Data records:
------

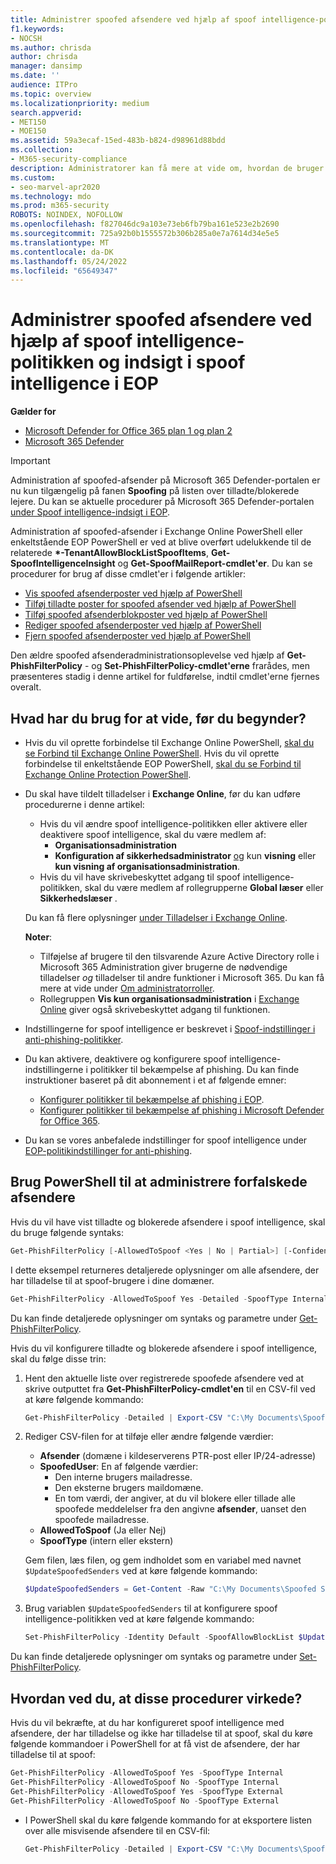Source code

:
 ```yaml
---
title: Administrer spoofed afsendere ved hjælp af spoof intelligence-politikken og indsigt i spoof intelligence
f1.keywords:
- NOCSH
ms.author: chrisda
author: chrisda
manager: dansimp
ms.date: ''
audience: ITPro
ms.topic: overview
ms.localizationpriority: medium
search.appverid:
- MET150
- MOE150
ms.assetid: 59a3ecaf-15ed-483b-b824-d98961d88bdd
ms.collection:
- M365-security-compliance
description: Administratorer kan få mere at vide om, hvordan de bruger spoof intelligence-politikken og indsigt i spoof intelligence til at tillade eller blokere registrerede spoofed-afsendere.
ms.custom:
- seo-marvel-apr2020
ms.technology: mdo
ms.prod: m365-security
ROBOTS: NOINDEX, NOFOLLOW
ms.openlocfilehash: f827046dc9a103e73eb6fb79ba161e523e2b2690
ms.sourcegitcommit: 725a92b0b1555572b306b285a0e7a7614d34e5e5
ms.translationtype: MT
ms.contentlocale: da-DK
ms.lasthandoff: 05/24/2022
ms.locfileid: "65649347"
---
```

# <a name="manage-spoofed-senders-using-the-spoof-intelligence-policy-and-spoof-intelligence-insight-in-eop"></a>Administrer spoofed afsendere ved hjælp af spoof intelligence-politikken og indsigt i spoof intelligence i EOP

**Gælder for**
- [Microsoft Defender for Office 365 plan 1 og plan 2](defender-for-office-365.md)
- [Microsoft 365 Defender](../defender/microsoft-365-defender.md)

> [!IMPORTANT]
> Administration af spoofed-afsender på Microsoft 365 Defender-portalen er nu kun tilgængelig på fanen **Spoofing** på listen over tilladte/blokerede lejere. Du kan se aktuelle procedurer på Microsoft 365 Defender-portalen [under Spoof intelligence-indsigt i EOP](learn-about-spoof-intelligence.md).
>
> Administration af spoofed-afsender i Exchange Online PowerShell eller enkeltstående EOP PowerShell er ved at blive overført udelukkende til de relaterede **\*-TenantAllowBlockListSpoofItems**, **Get-SpoofIntelligenceInsight** og **Get-SpoofMailReport-cmdlet'er**. Du kan se procedurer for brug af disse cmdlet'er i følgende artikler:
>
> - [Vis spoofed afsenderposter ved hjælp af PowerShell](tenant-allow-block-list.md#view-spoofed-sender-entries)
> - [Tilføj tilladte poster for spoofed afsender ved hjælp af PowerShell](manage-tenant-allows.md#add-spoofed-sender-allow-entries-using-powershell)
> - [Tilføj spoofed afsenderblokposter ved hjælp af PowerShell](manage-tenant-blocks.md#add-spoofed-sender-block-entries)
> - [Rediger spoofed afsenderposter ved hjælp af PowerShell](modify-remove-entries-tenant-allow-block.md#modify-allow-or-block-spoofed-sender-entries-from-the-tenant-allowblock-list)
> - [Fjern spoofed afsenderposter ved hjælp af PowerShell](modify-remove-entries-tenant-allow-block.md#remove-allow-or-block-spoofed-sender-entries-from-the-tenant-allowblock-list)
>
> Den ældre spoofed afsenderadministrationsoplevelse ved hjælp af **Get-PhishFilterPolicy** - og **Set-PhishFilterPolicy-cmdlet'erne** frarådes, men præsenteres stadig i denne artikel for fuldførelse, indtil cmdlet'erne fjernes overalt.

## <a name="what-do-you-need-to-know-before-you-begin"></a>Hvad har du brug for at vide, før du begynder?

- Hvis du vil oprette forbindelse til Exchange Online PowerShell, [skal du se Forbind til Exchange Online PowerShell](/powershell/exchange/connect-to-exchange-online-powershell). Hvis du vil oprette forbindelse til enkeltstående EOP PowerShell, [skal du se Forbind til Exchange Online Protection PowerShell](/powershell/exchange/connect-to-exchange-online-protection-powershell).

- Du skal have tildelt tilladelser i **Exchange Online**, før du kan udføre procedurerne i denne artikel:
  - Hvis du vil ændre spoof intelligence-politikken eller aktivere eller deaktivere spoof intelligence, skal du være medlem af:
    - **Organisationsadministration**
    - **Konfiguration af sikkerhedsadministrator** <u>og</u> kun **visning** eller **kun visning af organisationsadministration**.
  - Hvis du vil have skrivebeskyttet adgang til spoof intelligence-politikken, skal du være medlem af rollegrupperne **Global læser** eller **Sikkerhedslæser** .

  Du kan få flere oplysninger [under Tilladelser i Exchange Online](/exchange/permissions-exo/permissions-exo).

  **Noter**:

  - Tilføjelse af brugere til den tilsvarende Azure Active Directory rolle i Microsoft 365 Administration giver brugerne de nødvendige tilladelser _og_ tilladelser til andre funktioner i Microsoft 365. Du kan få mere at vide under [Om administratorroller](../../admin/add-users/about-admin-roles.md).
  - Rollegruppen **Vis kun organisationsadministration** i [Exchange Online](/Exchange/permissions-exo/permissions-exo#role-groups) giver også skrivebeskyttet adgang til funktionen.

- Indstillingerne for spoof intelligence er beskrevet i [Spoof-indstillinger i anti-phishing-politikker](set-up-anti-phishing-policies.md#spoof-settings).

- Du kan aktivere, deaktivere og konfigurere spoof intelligence-indstillingerne i politikker til bekæmpelse af phishing. Du kan finde instruktioner baseret på dit abonnement i et af følgende emner:

  - [Konfigurer politikker til bekæmpelse af phishing i EOP](configure-anti-phishing-policies-eop.md).
  - [Konfigurer politikker til bekæmpelse af phishing i Microsoft Defender for Office 365](configure-mdo-anti-phishing-policies.md).

- Du kan se vores anbefalede indstillinger for spoof intelligence under [EOP-politikindstillinger for anti-phishing](recommended-settings-for-eop-and-office365.md#eop-anti-phishing-policy-settings).

## <a name="use-powershell-to-manage-spoofed-senders"></a>Brug PowerShell til at administrere forfalskede afsendere

Hvis du vil have vist tilladte og blokerede afsendere i spoof intelligence, skal du bruge følgende syntaks:

```powershell
Get-PhishFilterPolicy [-AllowedToSpoof <Yes | No | Partial>] [-ConfidenceLevel <Low | High>] [-DecisionBy <Admin | SpoofProtection>] [-Detailed] [-SpoofType <Internal | External>]
```

I dette eksempel returneres detaljerede oplysninger om alle afsendere, der har tilladelse til at spoof-brugere i dine domæner.

```powershell
Get-PhishFilterPolicy -AllowedToSpoof Yes -Detailed -SpoofType Internal
```

Du kan finde detaljerede oplysninger om syntaks og parametre under [Get-PhishFilterPolicy](/powershell/module/exchange/get-phishfilterpolicy).

Hvis du vil konfigurere tilladte og blokerede afsendere i spoof intelligence, skal du følge disse trin:

1. Hent den aktuelle liste over registrerede spoofede afsendere ved at skrive outputtet fra **Get-PhishFilterPolicy-cmdlet'en** til en CSV-fil ved at køre følgende kommando:

   ```powershell
   Get-PhishFilterPolicy -Detailed | Export-CSV "C:\My Documents\Spoofed Senders.csv"
   ```

2. Rediger CSV-filen for at tilføje eller ændre følgende værdier:
   - **Afsender** (domæne i kildeserverens PTR-post eller IP/24-adresse)
   - **SpoofedUser**: En af følgende værdier:
     - Den interne brugers mailadresse.
     - Den eksterne brugers maildomæne.
     - En tom værdi, der angiver, at du vil blokere eller tillade alle spoofede meddelelser fra den angivne **afsender**, uanset den spoofede mailadresse.
   - **AllowedToSpoof** (Ja eller Nej)
   - **SpoofType** (intern eller ekstern)

   Gem filen, læs filen, og gem indholdet som en variabel med navnet `$UpdateSpoofedSenders` ved at køre følgende kommando:

   ```powershell
   $UpdateSpoofedSenders = Get-Content -Raw "C:\My Documents\Spoofed Senders.csv"
   ```

3. Brug variablen `$UpdateSpoofedSenders` til at konfigurere spoof intelligence-politikken ved at køre følgende kommando:

   ```powershell
   Set-PhishFilterPolicy -Identity Default -SpoofAllowBlockList $UpdateSpoofedSenders
   ```

Du kan finde detaljerede oplysninger om syntaks og parametre under [Set-PhishFilterPolicy](/powershell/module/exchange/set-phishfilterpolicy).

## <a name="how-do-you-know-these-procedures-worked"></a>Hvordan ved du, at disse procedurer virkede?

Hvis du vil bekræfte, at du har konfigureret spoof intelligence med afsendere, der har tilladelse og ikke har tilladelse til at spoof, skal du køre følgende kommandoer i PowerShell for at få vist de afsendere, der har tilladelse til at spoof:

  ```powershell
  Get-PhishFilterPolicy -AllowedToSpoof Yes -SpoofType Internal
  Get-PhishFilterPolicy -AllowedToSpoof No -SpoofType Internal
  Get-PhishFilterPolicy -AllowedToSpoof Yes -SpoofType External
  Get-PhishFilterPolicy -AllowedToSpoof No -SpoofType External
  ```

- I PowerShell skal du køre følgende kommando for at eksportere listen over alle misvisende afsendere til en CSV-fil:

   ```powershell
   Get-PhishFilterPolicy -Detailed | Export-CSV "C:\My Documents\Spoofed Senders.csv"
   ```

------

■ **TASK**
Lines containing the word "ændre" are to be pulled from the records and copied.

■ **OUTPUT BELOW**
  - Hvis du vil ændre spoof intelligence-politikken eller aktivere eller deaktivere spoof intelligence, skal du være medlem af:
2. Rediger CSV-filen for at tilføje eller ændre følgende værdier:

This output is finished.